## RECORDS FOR THE EXERCISE

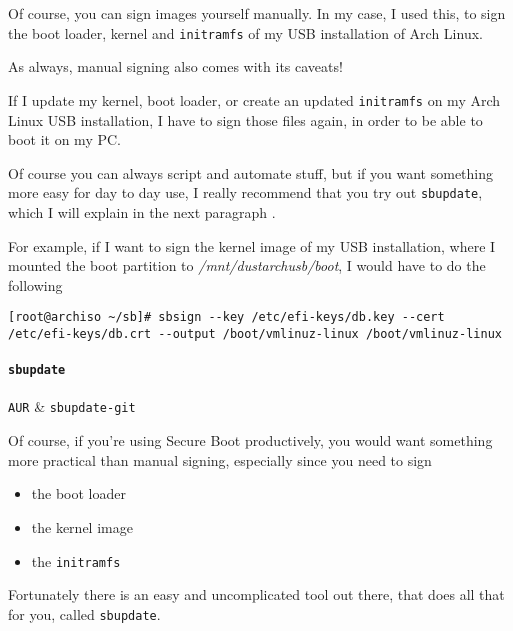 \documentclass[10pt]{dustdoc}
\begin{document}
Of course, you can sign images yourself manually.
In my case, I used this, to sign the boot loader, kernel and \texttt{initramfs} of my USB installation of Arch Linux.

\begin{NOTE}
    As always, manual signing also comes with its caveats!

    If I update my kernel, boot loader, or create an updated \texttt{initramfs} on my Arch Linux USB installation, I have to sign those files again, in order to be able to boot it on my PC.

    Of course you can always script and automate stuff, but if you want something more easy for day to day use, I really recommend that you try out \texttt{sbupdate},  which I will explain in the next paragraph .
\end{NOTE}

For example, if I want to sign the kernel image of my USB installation, where I mounted the boot partition to \textit{/mnt/dustarchusb/boot}, I would have to do the following

\begin{verbatim}
[root@archiso ~/sb]# sbsign --key /etc/efi-keys/db.key --cert /etc/efi-keys/db.crt --output /boot/vmlinuz-linux /boot/vmlinuz-linux
\end{verbatim}

\paragraph{\texttt{sbupdate}}
\label{par:sbupdate}

\begin{packagetable}
    \texttt{AUR} & \texttt{sbupdate-git} \\
\end{packagetable}

Of course, if you’re using Secure Boot productively, you would want something more practical than manual signing, especially since you need to sign

\begin{itemize}
    \item the boot loader

    \item the kernel image

    \item the \texttt{initramfs}
\end{itemize}

Fortunately there is an easy and uncomplicated tool out there, that does all that for you, called \texttt{sbupdate}.
\end{document}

## DIRECTIONS
Search the lines above for the string "loader", then show every one that has it.

## TASK SOLUTION
In my case, I used this, to sign the boot loader, kernel and \texttt{initramfs} of my USB installation of Arch Linux.
    If I update my kernel, boot loader, or create an updated \texttt{initramfs} on my Arch Linux USB installation, I have to sign those files again, in order to be able to boot it on my PC.
    \item the boot loader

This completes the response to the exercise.